僕らの終焉紀行 | ナノ
人斬り刀
「っ、くそ」
ぐらついた身体に舌打ちをする。短時間で霊圧を使い過ぎたらしく、もう立ってるのもやっとだ。
目の前に現れた一護。仮面の亀裂は修復されたようで、もう無い。
振り下ろされる刀に、悔しくて睨みつけた。
「識」
聞こえた低い声に、陰った視界に目を見開く。
一旦離れると、耳元で聞き慣れた声が聞こえたと思ったら、一瞬であの子たちがいる所に連れて来られていた。
「…此処にいろ」
あとは俺がやる。
そう言ったウルキオラは、翠色で縁取られた霊圧の槍を形成し、一護に向かって飛んだ。
「…井上くん、君は…」
石田雨竜。院長先生の、息子さん。
「久しぶりだね、石田くん」
「……」
昔、一度だけ病院で見かけた事がある。
「僕は君たちの敵じゃない」
けれど、味方でもない。
そう言ったら、どこか安心したように良かったと、言った。
「…井上さん、君の心配をしてたよ」
泣きそうな顔で俯くあの子を見やる。
「…そう」
「話さないのかい?」
「あの子は…姫ちゃんは、大丈夫だよ。僕らが思ってるより大人で、まだ子供だ」
名前に反応したのか、泣きそうな顔の姫ちゃんと目が合う。
「振り回されたら、駄目だよ」
僕らのように。
ウルキオラが倒れたのを見て、動かない身体に鞭を打って走り出した。
* * * *
俺は、負けるのか。
「ウルキオラ…!!」
泣きそうな、識の声。前と違って予想以上に早く倒れてしまった。
負けないと誓って、あれだけ言って、このざまか。
「っ、『防御』!!」
識の言霊よりも早く、虚閃が放たれる。
「来るな!」
怯まず、それでも走り寄ってくる識が、重なった。
…また、護れずに消えるのか。
そう思ったら、血が燃えるように熱くなって。
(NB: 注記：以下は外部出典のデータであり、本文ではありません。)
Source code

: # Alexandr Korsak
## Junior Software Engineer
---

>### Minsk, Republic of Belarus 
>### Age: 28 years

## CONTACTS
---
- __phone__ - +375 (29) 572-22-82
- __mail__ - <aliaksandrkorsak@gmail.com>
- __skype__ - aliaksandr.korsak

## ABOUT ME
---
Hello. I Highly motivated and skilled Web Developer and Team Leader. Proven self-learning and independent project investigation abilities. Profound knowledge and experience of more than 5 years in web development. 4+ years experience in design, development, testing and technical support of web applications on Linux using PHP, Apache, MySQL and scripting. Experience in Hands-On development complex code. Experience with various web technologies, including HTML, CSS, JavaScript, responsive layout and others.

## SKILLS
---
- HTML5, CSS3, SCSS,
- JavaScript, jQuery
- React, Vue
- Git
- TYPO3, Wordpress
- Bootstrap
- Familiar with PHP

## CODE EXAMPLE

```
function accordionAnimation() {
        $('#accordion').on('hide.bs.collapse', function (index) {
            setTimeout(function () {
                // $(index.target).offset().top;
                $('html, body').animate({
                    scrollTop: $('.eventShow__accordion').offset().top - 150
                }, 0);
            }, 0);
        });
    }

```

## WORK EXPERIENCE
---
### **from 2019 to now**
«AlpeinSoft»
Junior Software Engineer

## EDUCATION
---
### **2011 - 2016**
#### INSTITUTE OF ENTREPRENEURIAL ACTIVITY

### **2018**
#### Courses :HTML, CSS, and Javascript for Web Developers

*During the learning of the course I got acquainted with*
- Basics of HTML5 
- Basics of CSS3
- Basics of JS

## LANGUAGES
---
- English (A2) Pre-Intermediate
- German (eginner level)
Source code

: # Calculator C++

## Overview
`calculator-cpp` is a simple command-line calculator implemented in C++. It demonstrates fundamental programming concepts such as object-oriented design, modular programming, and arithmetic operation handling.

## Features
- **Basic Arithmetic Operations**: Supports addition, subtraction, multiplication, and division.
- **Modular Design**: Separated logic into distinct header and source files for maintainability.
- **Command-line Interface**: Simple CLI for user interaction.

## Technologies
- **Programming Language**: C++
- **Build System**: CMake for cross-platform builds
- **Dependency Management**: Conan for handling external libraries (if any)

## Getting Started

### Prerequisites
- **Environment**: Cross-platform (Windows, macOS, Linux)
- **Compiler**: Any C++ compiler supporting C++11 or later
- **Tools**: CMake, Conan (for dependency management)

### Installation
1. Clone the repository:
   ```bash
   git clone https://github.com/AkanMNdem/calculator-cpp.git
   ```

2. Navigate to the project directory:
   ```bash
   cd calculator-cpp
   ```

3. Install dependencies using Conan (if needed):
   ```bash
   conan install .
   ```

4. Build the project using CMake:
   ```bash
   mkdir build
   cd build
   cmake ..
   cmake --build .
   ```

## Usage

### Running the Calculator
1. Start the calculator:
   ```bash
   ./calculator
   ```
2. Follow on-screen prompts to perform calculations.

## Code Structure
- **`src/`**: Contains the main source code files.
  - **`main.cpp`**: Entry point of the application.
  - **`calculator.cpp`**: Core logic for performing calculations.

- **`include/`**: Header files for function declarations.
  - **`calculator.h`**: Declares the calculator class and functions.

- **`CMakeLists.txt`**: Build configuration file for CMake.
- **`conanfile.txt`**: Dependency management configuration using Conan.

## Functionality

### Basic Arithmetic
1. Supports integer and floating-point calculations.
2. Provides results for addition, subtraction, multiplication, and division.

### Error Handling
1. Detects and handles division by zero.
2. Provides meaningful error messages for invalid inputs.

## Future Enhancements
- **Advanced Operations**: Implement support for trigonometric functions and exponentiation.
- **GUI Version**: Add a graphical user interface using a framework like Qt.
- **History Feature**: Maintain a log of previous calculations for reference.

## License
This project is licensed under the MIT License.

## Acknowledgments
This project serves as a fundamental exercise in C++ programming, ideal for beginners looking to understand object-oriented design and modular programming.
胸の孔に何かが吸い込まれたのを見たら、赤黒い光が身体に触れる前に消えていった。
「……、…姿が…」
「どう、なってるんだ…」
虚閃は、受けた。その証拠に識には細かい傷が出来ている。
それなのに、俺はまだ生きている。
それだけでなく、姿が、刀剣解放前に戻っている。けれど、まだそれだけじゃない。
…孔が、無い。虚の証である孔が消えている。
「どういう…」
「危ないっ!!」
刀が俺に振り下ろされた。
咄嗟に飛び出した識に刀が触れ、僅かに傷を付けた。
「…何だ?」
僅かに血の付いた刀が、止まった。その隙に識を引き寄せ、片手に霊圧を集中させる。形成した槍を素早く識と刀の間に滑り込ませた。
「…どうした、黒崎一護」
奴の刀の切っ先は、微かに震えている。
「…一護?」
目線の先は、俺の腕の中にいる識だ。…傷つけたと認識した事で、少しくらいは理性が戻って来たのか。
「黒崎もう止めろ!!刀をしまえ!!」
仲間の滅却師が叫ぶ。
「…それとも動揺しているのか。…どちらにしても、都合が良い」
斬りつけた仮面は、今度は容易に割れた。